Saturday 8 August 2015

Bodoh dan Gila, itu Beda Tipis

Satu, dua detik, hingga si pendek pun lelah berputar 3 kali
Hawa dingin mulai terasa di ujung-ujung tangan dan kaki
Bagaimana tidak? Tak ada panas yang dihasilkan dari berdiam diri duduk di sini, sendiri.
Teman menungguku hanya patung itu,
yang sama-sama menunggu untuk dibebaskan.

Orang-orang berlalu-lalang, sibuk dengan urusan pribadinya;
ada yang sibuk dengan hari besar mereka,
ada yang sibuk menata masa depannya,
ada yang berjuang menggapai mimpinya.

Semua kecuali aku.
Akulah yang tak jelas arah dan tujuannya.

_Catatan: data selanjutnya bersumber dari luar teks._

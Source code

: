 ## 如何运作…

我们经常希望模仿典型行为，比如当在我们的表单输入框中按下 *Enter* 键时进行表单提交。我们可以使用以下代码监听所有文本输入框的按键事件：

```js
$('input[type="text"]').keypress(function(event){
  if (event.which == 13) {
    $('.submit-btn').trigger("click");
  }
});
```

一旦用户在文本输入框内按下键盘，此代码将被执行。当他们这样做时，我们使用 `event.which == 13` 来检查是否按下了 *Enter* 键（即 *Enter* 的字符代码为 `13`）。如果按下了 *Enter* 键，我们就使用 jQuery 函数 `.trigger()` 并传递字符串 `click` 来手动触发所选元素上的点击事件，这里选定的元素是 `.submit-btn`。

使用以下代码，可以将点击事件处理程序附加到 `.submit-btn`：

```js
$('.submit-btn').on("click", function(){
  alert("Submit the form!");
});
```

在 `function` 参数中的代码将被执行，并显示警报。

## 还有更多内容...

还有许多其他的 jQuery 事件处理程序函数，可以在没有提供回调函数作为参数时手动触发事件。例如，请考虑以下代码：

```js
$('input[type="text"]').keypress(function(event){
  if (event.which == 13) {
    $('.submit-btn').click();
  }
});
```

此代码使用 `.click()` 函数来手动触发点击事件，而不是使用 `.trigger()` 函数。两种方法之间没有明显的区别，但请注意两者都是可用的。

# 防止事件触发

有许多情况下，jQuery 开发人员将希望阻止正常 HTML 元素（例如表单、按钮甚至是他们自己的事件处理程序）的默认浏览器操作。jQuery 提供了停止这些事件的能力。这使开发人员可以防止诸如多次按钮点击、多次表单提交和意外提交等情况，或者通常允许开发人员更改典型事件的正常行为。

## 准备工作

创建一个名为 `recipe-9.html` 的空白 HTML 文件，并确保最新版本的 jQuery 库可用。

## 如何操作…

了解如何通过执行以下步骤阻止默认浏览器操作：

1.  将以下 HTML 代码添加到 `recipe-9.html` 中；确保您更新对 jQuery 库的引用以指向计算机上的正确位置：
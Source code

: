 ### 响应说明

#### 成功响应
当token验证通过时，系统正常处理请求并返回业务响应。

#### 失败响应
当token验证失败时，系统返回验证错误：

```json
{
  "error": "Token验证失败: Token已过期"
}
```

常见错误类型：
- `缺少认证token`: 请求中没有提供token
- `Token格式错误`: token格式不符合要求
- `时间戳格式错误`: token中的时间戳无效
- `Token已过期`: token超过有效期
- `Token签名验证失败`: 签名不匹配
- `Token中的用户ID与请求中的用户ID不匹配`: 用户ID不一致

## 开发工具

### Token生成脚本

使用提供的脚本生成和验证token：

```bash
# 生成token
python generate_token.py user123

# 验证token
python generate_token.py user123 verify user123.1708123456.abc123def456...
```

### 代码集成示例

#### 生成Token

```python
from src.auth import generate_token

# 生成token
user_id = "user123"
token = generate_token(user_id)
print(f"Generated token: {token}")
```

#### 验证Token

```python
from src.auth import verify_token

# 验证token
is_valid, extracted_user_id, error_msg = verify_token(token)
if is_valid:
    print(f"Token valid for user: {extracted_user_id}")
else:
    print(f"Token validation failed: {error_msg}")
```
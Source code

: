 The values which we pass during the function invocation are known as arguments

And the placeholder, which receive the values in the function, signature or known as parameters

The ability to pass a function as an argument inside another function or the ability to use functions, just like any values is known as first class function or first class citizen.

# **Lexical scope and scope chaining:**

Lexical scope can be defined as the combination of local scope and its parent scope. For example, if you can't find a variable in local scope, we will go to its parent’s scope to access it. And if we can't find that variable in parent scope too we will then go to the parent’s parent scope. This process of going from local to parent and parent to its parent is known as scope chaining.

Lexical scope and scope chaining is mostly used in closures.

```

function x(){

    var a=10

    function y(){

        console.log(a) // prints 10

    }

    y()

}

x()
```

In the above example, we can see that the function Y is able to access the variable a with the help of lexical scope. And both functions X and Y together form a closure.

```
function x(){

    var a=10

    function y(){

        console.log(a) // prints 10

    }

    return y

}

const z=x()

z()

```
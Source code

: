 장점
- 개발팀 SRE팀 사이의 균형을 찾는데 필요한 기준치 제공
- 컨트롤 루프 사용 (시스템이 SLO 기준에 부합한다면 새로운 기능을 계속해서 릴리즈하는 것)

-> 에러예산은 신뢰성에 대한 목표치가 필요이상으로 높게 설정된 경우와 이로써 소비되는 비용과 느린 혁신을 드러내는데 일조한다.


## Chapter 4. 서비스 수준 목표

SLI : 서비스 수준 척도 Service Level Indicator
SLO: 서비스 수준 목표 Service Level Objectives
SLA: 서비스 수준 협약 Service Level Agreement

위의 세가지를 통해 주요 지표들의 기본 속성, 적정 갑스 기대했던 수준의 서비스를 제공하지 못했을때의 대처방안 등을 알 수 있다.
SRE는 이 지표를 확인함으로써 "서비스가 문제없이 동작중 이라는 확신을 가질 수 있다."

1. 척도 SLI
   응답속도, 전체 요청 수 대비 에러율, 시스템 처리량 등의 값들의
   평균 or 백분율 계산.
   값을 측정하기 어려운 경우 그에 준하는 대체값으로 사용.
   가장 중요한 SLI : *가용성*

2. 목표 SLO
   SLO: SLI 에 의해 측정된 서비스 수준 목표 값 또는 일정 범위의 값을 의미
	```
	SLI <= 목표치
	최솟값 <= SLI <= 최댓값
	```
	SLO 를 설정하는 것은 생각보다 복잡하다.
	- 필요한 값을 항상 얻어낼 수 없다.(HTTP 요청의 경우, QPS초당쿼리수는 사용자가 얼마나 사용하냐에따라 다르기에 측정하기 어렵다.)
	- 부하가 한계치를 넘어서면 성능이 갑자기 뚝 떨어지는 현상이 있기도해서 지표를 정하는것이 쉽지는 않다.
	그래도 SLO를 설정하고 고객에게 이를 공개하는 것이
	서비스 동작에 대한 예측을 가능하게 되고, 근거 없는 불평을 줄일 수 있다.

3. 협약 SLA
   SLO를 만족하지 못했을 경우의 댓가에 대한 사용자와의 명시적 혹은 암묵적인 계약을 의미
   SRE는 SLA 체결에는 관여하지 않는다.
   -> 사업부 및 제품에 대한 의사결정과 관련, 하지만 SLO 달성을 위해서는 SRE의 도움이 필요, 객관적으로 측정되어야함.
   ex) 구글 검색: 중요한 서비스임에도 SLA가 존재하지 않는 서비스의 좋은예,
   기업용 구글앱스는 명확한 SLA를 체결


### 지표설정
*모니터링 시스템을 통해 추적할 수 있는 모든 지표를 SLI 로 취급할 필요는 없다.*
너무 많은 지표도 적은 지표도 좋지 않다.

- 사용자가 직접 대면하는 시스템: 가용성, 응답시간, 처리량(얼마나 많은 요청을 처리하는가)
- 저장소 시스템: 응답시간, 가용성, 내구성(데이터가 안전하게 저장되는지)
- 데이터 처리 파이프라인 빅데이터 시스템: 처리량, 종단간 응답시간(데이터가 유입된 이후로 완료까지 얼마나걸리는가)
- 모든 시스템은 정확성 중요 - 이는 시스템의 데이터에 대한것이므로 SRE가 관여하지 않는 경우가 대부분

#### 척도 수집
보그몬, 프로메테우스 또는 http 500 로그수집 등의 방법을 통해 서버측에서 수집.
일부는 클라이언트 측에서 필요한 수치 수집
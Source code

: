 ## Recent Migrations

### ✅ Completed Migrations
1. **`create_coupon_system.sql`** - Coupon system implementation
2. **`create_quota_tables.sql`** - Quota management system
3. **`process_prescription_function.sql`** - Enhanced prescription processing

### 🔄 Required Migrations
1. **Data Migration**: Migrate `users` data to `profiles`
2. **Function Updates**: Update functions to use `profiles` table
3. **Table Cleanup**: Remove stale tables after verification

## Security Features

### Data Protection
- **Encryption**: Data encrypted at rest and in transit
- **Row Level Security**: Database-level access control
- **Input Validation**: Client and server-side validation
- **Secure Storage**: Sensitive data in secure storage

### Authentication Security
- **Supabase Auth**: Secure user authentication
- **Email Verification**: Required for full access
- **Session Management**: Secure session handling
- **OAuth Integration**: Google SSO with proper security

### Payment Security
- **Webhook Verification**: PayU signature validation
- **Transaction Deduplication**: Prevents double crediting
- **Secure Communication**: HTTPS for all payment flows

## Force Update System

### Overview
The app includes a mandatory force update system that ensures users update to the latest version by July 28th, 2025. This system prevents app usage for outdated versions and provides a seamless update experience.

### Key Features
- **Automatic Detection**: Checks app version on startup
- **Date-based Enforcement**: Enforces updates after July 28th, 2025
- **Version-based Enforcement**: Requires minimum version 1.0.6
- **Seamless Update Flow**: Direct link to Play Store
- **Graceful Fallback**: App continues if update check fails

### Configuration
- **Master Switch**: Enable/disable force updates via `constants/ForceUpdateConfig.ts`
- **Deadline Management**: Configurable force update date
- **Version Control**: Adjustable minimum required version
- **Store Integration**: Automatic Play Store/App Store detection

Wahai jiwa, apa yang kau inginkan?
Mengapa begitu rela berkorban?
Rela melakukan hal-hal gila dengan kesudianmu sendiri
Rela memberikan waktumu untuk dihabiskan
Rela memberikan gelasmu untuk dipecahkan

Semuanya itu kau gadaikan
Hanya untuk gemerlap sesaat yang tidak sebanding dengan kasih dan sayang

Kau tahu tak ada tempat bagimu di sini
tapi tetap kau paksakan
Seperti tak punya harga diri, memalukan!
Berkacalah, wahai jiwa...
Memanganya kau ini siapa?
Punya apa?
Otakmu di mana?

Kalau terus begini, wajarlah kau selalu tertipu
Karena kau terlalu dermawan memberikan kepercayaanmu
Padahal hukum rimba tak pernah memenangkan orang-orang yang menunggu
Dan tingginya harapanmu
Melampaui realita yang dapat diukur dengan logika
Mana mungkin dia mau melakukan hal gila se-gila yang kaulakukan?
Mana mungkin dia memberikan lebih dari yang kauberikan?

Mungkin kau telah gila
Kau ini gila karena berpikir semua rencana detilmu itu mungkin terjadi
Tapi beginilah adanya,
Berkali-kali ditipu oleh angan-angan sendiri

Tapi tenanglah..
Kali ini takkan kubiarkan dirimu kau cederai
Akan kutunjukkan betapa lelahnya mengarungi dunia mimpi
Kau akan terbangun dan segera sadar
Bahwa penantian ini sia-sia
Jadi lebih baik, kau pulanglah saja

Kita punya banyak hal untuk dilakukan
Banyak hal yang lebih berharga untuk diharapkan
Tapi kau harus mengatur fokusmu
Meskipun harus berjalan menjauh kemudian berlari
tergopoh-gopoh jatuh kemudian bangkit lagi
Karena kalian memiliki dunia sendiri-sendiri

Tenanglah, kamu begini bukan karena dia
Tapi karena kamu terlalu pandai berimajinasi
Dan menganggap duniamu sebagai taman mimpi

Tidak, bukan begini caranya
Bagaimana bisa didengar jika tak bersuara?